Les parties furent convoquées pour l’audience publique du 23 novembre 2020, à laquelle le rapporteur désigné fit l’exposé de l’affaire.
Maître Fabienne Gary, pour l’appelant, maintint les moyens et conclusions de la requête d’appel entrée au siège du Conseil supérieur le 31 mars 2020.
Maître Denis Weinquin, pour l’intimée, conclut à la confirmation du jugement du Conseil arbitral du 28 février 2020 et il demanda l’octroi d’une indemnité de procédure à hauteur de 5.674 euros, l’euro symbolique pour procédure vexatoire et abusive et la condamnation de la partie appelante aux frais et dépens.
Maître Fabienne Gary demanda le rejet des demandes concernant l’indemnité de procédure, l’euro symbolique pour procédure vexatoire et abusive et la condamnation de la partie appelante aux frais et dépens.
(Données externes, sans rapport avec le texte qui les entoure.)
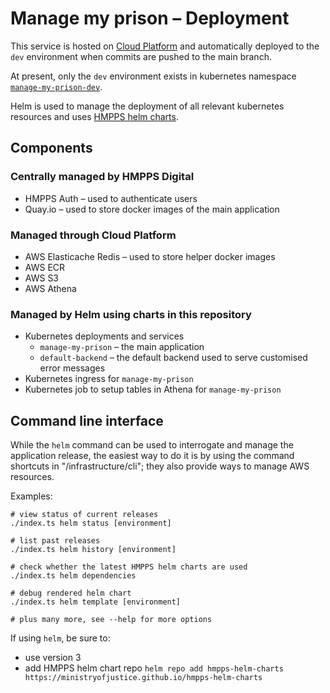 Manage my prison – Deployment
=============================

This service is hosted on [Cloud Platform](https://user-guide.cloud-platform.service.justice.gov.uk/)
and automatically deployed to the `dev` environment when commits are pushed to the main branch.

At present, only the `dev` environment exists in kubernetes namespace
[`manage-my-prison-dev`](https://github.com/ministryofjustice/cloud-platform-environments/tree/main/namespaces/live.cloud-platform.service.justice.gov.uk/manage-my-prison-dev).

Helm is used to manage the deployment of all relevant kubernetes resources
and uses [HMPPS helm charts](https://ministryofjustice.github.io/hmpps-helm-charts/).

## Components

### Centrally managed by HMPPS Digital

- HMPPS Auth – used to authenticate users
- Quay.io – used to store docker images of the main application

### Managed through Cloud Platform

- AWS Elasticache Redis – used to store helper docker images
- AWS ECR
- AWS S3
- AWS Athena

### Managed by Helm using charts in this repository

- Kubernetes deployments and services
  - `manage-my-prison` – the main application
  - `default-backend` – the default backend used to serve customised error messages
- Kubernetes ingress for `manage-my-prison`
- Kubernetes job to setup tables in Athena for `manage-my-prison`

## Command line interface

While the `helm` command can be used to interrogate and manage the application release,
the easiest way to do it is by using the command shortcuts in "/infrastructure/cli";
they also provide ways to manage AWS resources.

Examples:

```shell
# view status of current releases
./index.ts helm status [environment]

# list past releases
./index.ts helm history [environment]

# check whether the latest HMPPS helm charts are used
./index.ts helm dependencies

# debug rendered helm chart
./index.ts helm template [environment]

# plus many more, see --help for more options
```

If using `helm`, be sure to:

- use version 3
- add HMPPS helm chart repo `helm repo add hmpps-helm-charts https://ministryofjustice.github.io/hmpps-helm-charts`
Après prise en délibéré de l’affaire le Conseil supérieur rendit à l’audience publique de ce jour, à laquelle le prononcé avait été fixé, l’arrêt qui suit:
Le 11 décembre 2018 X s’est inscrite comme demandeur d’emploi à l’Agence pour le développement de l’emploi (ci-après l’ADEM) et elle a introduit une demande en indemnisation en date du 24 janvier 2019, indiquant comme motif de cessation de son activité d’indépendante en sa qualité de gérante du café B la « fin de bail avec la Brasserie du Luxembourg ».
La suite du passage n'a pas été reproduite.